**Activity:**
Set down the data below without change, skipping the pictures it holds.

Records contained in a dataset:
-----

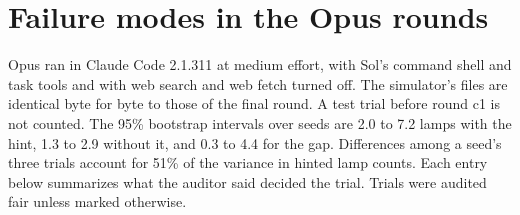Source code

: \documentclass[10pt]{article}
\begin{document}
\section{Failure modes in the Opus rounds}
\label{app:claude}

Opus ran in Claude Code 2.1.311 at medium effort, with Sol's command shell and task tools and with web search and web fetch
turned off. The simulator's files are identical byte for byte to those of the final round. A test trial before round c1 is not
counted. The 95\% bootstrap intervals over seeds are 2.0 to 7.2 lamps with the hint, 1.3 to 2.9 without it, and 0.3 to 4.4 for the
gap. Differences among a seed's three trials account for 51\% of the variance in hinted lamp counts. Each entry below summarizes what the
auditor said decided the trial. Trials were audited fair unless marked otherwise.
\end{document}
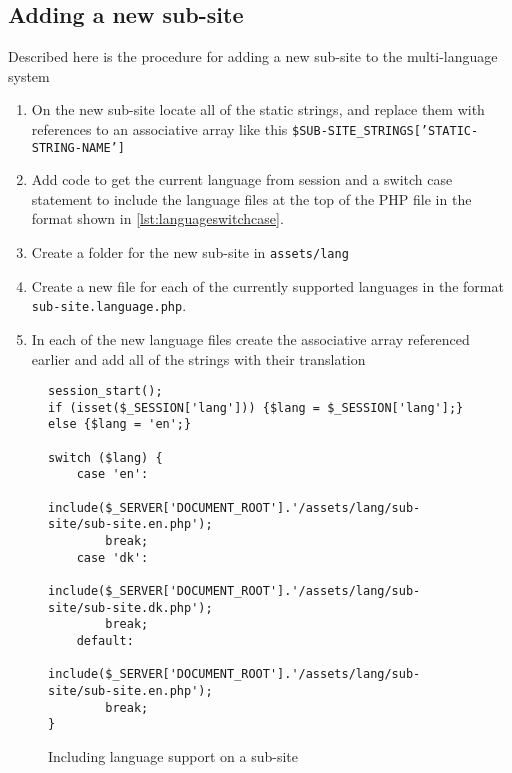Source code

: \subsection{Adding a new sub-site}
Described here is the procedure for adding a new sub-site to the multi-language system
\begin{enumerate}
\item On the new sub-site locate all of the static strings, and replace them with references to an associative array like this \texttt{\$SUB-SITE_STRINGS['STATIC-STRING-NAME']}
\item Add code to get the current language from session and a switch case statement to include the language files at the top of the PHP file in the format shown in \autoref{lst:languageswitchcase}.
\item Create a folder for the new sub-site in \texttt{assets/lang}
\item Create a new file for each of the currently supported languages in the format \texttt{sub-site.language.php}.
\item In each of the new language files create the associative array referenced earlier and add all of the strings with their translation
\end{enumerate}
\begin{figure}[htbp]
\begin{lstlisting}
session_start();
if (isset($_SESSION['lang'])) {$lang = $_SESSION['lang'];} else {$lang = 'en';}

switch ($lang) {
	case 'en':
		include($_SERVER['DOCUMENT_ROOT'].'/assets/lang/sub-site/sub-site.en.php');
		break;
	case 'dk':
		include($_SERVER['DOCUMENT_ROOT'].'/assets/lang/sub-site/sub-site.dk.php');
		break;
	default:
		include($_SERVER['DOCUMENT_ROOT'].'/assets/lang/sub-site/sub-site.en.php');
		break;
}
\end{lstlisting}
\caption{Including language support on a sub-site}
\label{lst:languageswitchcase}
\end{figure}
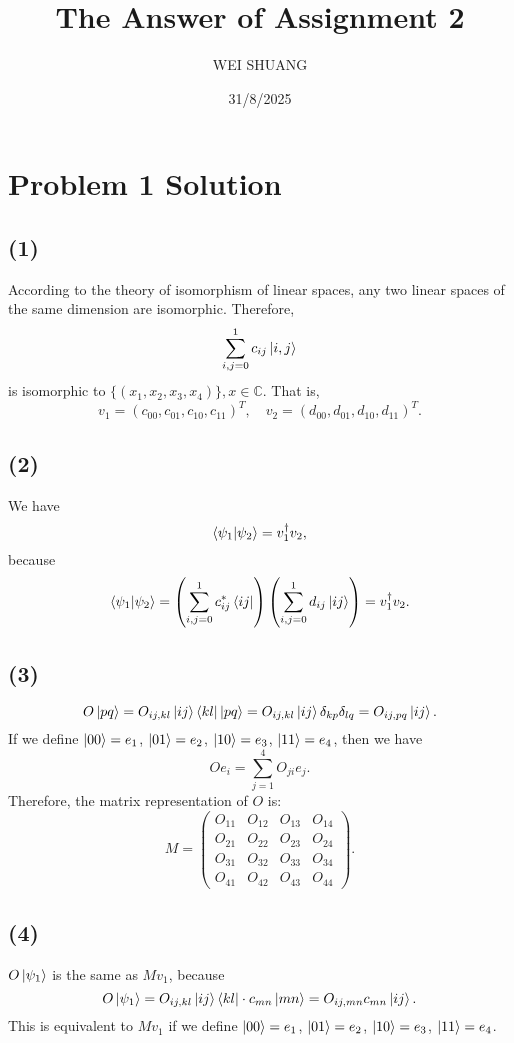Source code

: \documentclass[12pt]{article}
\title{The Answer of Assignment 2}
\author{WEI SHUANG}
\date{31/8/2025}
\begin{document}
\maketitle

\section*{Problem 1 Solution}

\subsection*{(1)}
According to the theory of isomorphism of linear spaces, any two linear spaces of the same dimension are isomorphic. Therefore, 
\[
\sum_{i,j=0}^{1}c_{ij}\ket{i,j}
\]
is isomorphic to $\{(x_1,x_2,x_3,x_4)\}, x\in \mathbb{C}$. That is,
\[
v_1=(c_{00},c_{01},c_{10},c_{11})^T,\quad v_2=(d_{00},d_{01},d_{10},d_{11})^T.
\]

\subsection*{(2)}
We have
\[
\braket{\psi_1|\psi_2}=v_1^\dagger v_2,
\]
because
\[
\braket{\psi_1|\psi_2}=
\left(\sum_{i,j=0}^1c_{ij}^*\bra{ij}\right)
\left(\sum_{i,j=0}^{1}d_{ij}\ket{ij}\right)
= v_1^\dagger v_2.
\]

\subsection*{(3)}
\[
O\ket{pq}=O_{ij,kl}\ket{ij}\bra{kl}\ket{pq}
=O_{ij,kl}\ket{ij}\delta_{kp}\delta_{lq}
=O_{ij,pq}\ket{ij}.
\]
If we define $\ket{00}=e_1$, $\ket{01}=e_2$, $\ket{10}=e_3$, $\ket{11}=e_4$, then we have
\[
Oe_i=\sum_{j=1}^4O_{ji}e_j.
\]
Therefore, the matrix representation of $O$ is:
\[
M=\begin{pmatrix}
O_{11} & O_{12} & O_{13} & O_{14} \\
O_{21} & O_{22} & O_{23} & O_{24} \\
O_{31} & O_{32} & O_{33} & O_{34} \\
O_{41} & O_{42} & O_{43} & O_{44}
\end{pmatrix}.
\]

\subsection*{(4)}
$O\ket{\psi_1}$ is the same as $Mv_1$, because
\[
O\ket{\psi_1}
=O_{ij,kl}\ket{ij}\bra{kl}\cdot c_{mn}\ket{mn}
=O_{ij,mn}c_{mn}\ket{ij}.
\]
This is equivalent to $Mv_1$ if we define $\ket{00}=e_1$, $\ket{01}=e_2$, $\ket{10}=e_3$, $\ket{11}=e_4$.
\end{document}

-----

**Solution for this problem:**
Source code

: \documentclass[10pt]{article}
\begin{document}
\section{Failure modes in the Opus rounds}
\label{app:claude}

Opus ran in Claude Code 2.1.311 at medium effort, with Sol's command shell and task tools and with web search and web fetch
turned off. The simulator's files are identical byte for byte to those of the final round. A test trial before round c1 is not
counted. The 95\% bootstrap intervals over seeds are 2.0 to 7.2 lamps with the hint, 1.3 to 2.9 without it, and 0.3 to 4.4 for the
gap. Differences among a seed's three trials account for 51\% of the variance in hinted lamp counts. Each entry below summarizes what the
auditor said decided the trial. Trials were audited fair unless marked otherwise.
\end{document}
Source code

: \subsection{Adding a new sub-site}
Described here is the procedure for adding a new sub-site to the multi-language system
\begin{enumerate}
\item On the new sub-site locate all of the static strings, and replace them with references to an associative array like this \texttt{\$SUB-SITE_STRINGS['STATIC-STRING-NAME']}
\item Add code to get the current language from session and a switch case statement to include the language files at the top of the PHP file in the format shown in \autoref{lst:languageswitchcase}.
\item Create a folder for the new sub-site in \texttt{assets/lang}
\item Create a new file for each of the currently supported languages in the format \texttt{sub-site.language.php}.
\item In each of the new language files create the associative array referenced earlier and add all of the strings with their translation
\end{enumerate}
\begin{figure}[htbp]
\begin{lstlisting}
session_start();
if (isset($_SESSION['lang'])) {$lang = $_SESSION['lang'];} else {$lang = 'en';}

switch ($lang) {
	case 'en':
		include($_SERVER['DOCUMENT_ROOT'].'/assets/lang/sub-site/sub-site.en.php');
		break;
	case 'dk':
		include($_SERVER['DOCUMENT_ROOT'].'/assets/lang/sub-site/sub-site.dk.php');
		break;
	default:
		include($_SERVER['DOCUMENT_ROOT'].'/assets/lang/sub-site/sub-site.en.php');
		break;
}
\end{lstlisting}
\caption{Including language support on a sub-site}
\label{lst:languageswitchcase}
\end{figure}
Source code

: \documentclass[12pt]{article}
\title{The Answer of Assignment 2}
\author{WEI SHUANG}
\date{31/8/2025}
\begin{document}
\maketitle

\section*{Problem 1 Solution}

\subsection*{(1)}
According to the theory of isomorphism of linear spaces, any two linear spaces of the same dimension are isomorphic. Therefore, 
\[
\sum_{i,j=0}^{1}c_{ij}\ket{i,j}
\]
is isomorphic to $\{(x_1,x_2,x_3,x_4)\}, x\in \mathbb{C}$. That is,
\[
v_1=(c_{00},c_{01},c_{10},c_{11})^T,\quad v_2=(d_{00},d_{01},d_{10},d_{11})^T.
\]

\subsection*{(2)}
We have
\[
\braket{\psi_1|\psi_2}=v_1^\dagger v_2,
\]
because
\[
\braket{\psi_1|\psi_2}=
\left(\sum_{i,j=0}^1c_{ij}^*\bra{ij}\right)
\left(\sum_{i,j=0}^{1}d_{ij}\ket{ij}\right)
= v_1^\dagger v_2.
\]

\subsection*{(3)}
\[
O\ket{pq}=O_{ij,kl}\ket{ij}\bra{kl}\ket{pq}
=O_{ij,kl}\ket{ij}\delta_{kp}\delta_{lq}
=O_{ij,pq}\ket{ij}.
\]
If we define $\ket{00}=e_1$, $\ket{01}=e_2$, $\ket{10}=e_3$, $\ket{11}=e_4$, then we have
\[
Oe_i=\sum_{j=1}^4O_{ji}e_j.
\]
Therefore, the matrix representation of $O$ is:
\[
M=\begin{pmatrix}
O_{11} & O_{12} & O_{13} & O_{14} \\
O_{21} & O_{22} & O_{23} & O_{24} \\
O_{31} & O_{32} & O_{33} & O_{34} \\
O_{41} & O_{42} & O_{43} & O_{44}
\end{pmatrix}.
\]

\subsection*{(4)}
$O\ket{\psi_1}$ is the same as $Mv_1$, because
\[
O\ket{\psi_1}
=O_{ij,kl}\ket{ij}\bra{kl}\cdot c_{mn}\ket{mn}
=O_{ij,mn}c_{mn}\ket{ij}.
\]
This is equivalent to $Mv_1$ if we define $\ket{00}=e_1$, $\ket{01}=e_2$, $\ket{10}=e_3$, $\ket{11}=e_4$.
\end{document}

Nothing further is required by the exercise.